Across the listing below, how many lines have the word "will" in them? Provide only the number.
[[ DATA EXTRACTS open ]]
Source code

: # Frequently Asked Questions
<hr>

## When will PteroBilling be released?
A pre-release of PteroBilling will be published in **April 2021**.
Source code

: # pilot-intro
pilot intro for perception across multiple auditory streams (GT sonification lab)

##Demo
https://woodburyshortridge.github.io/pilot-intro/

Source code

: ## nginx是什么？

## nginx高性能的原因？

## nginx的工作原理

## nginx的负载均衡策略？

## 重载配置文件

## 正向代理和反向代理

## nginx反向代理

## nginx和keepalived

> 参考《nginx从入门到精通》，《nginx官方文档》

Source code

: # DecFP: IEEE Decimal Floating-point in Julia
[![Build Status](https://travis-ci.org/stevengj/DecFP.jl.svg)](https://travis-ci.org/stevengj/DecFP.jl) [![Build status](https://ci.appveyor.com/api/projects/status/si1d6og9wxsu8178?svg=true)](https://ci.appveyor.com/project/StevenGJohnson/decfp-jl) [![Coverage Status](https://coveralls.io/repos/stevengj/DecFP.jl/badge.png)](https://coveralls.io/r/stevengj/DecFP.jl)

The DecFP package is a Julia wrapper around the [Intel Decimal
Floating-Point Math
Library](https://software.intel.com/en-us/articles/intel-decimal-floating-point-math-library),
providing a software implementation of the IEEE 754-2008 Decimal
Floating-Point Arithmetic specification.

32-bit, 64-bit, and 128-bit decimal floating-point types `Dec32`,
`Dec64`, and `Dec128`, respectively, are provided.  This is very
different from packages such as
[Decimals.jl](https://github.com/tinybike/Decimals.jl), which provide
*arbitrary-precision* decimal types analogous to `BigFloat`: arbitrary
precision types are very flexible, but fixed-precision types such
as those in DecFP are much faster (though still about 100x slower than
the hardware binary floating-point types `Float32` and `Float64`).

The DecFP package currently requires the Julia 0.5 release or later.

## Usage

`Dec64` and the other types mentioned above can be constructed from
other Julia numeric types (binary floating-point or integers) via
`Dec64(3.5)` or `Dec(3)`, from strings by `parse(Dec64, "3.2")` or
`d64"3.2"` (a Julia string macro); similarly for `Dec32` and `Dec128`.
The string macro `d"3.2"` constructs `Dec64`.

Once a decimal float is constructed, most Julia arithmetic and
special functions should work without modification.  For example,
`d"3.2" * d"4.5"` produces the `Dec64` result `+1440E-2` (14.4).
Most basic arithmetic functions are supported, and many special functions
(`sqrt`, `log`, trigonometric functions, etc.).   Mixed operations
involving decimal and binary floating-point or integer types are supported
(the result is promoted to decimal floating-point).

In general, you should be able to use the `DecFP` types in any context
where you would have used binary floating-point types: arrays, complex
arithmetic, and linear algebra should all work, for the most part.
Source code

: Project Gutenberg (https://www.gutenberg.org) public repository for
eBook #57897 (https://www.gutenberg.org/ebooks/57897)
[[ DATA EXTRACTS closed ]]
_OUTPUT OF THE EXERCISE:_ 2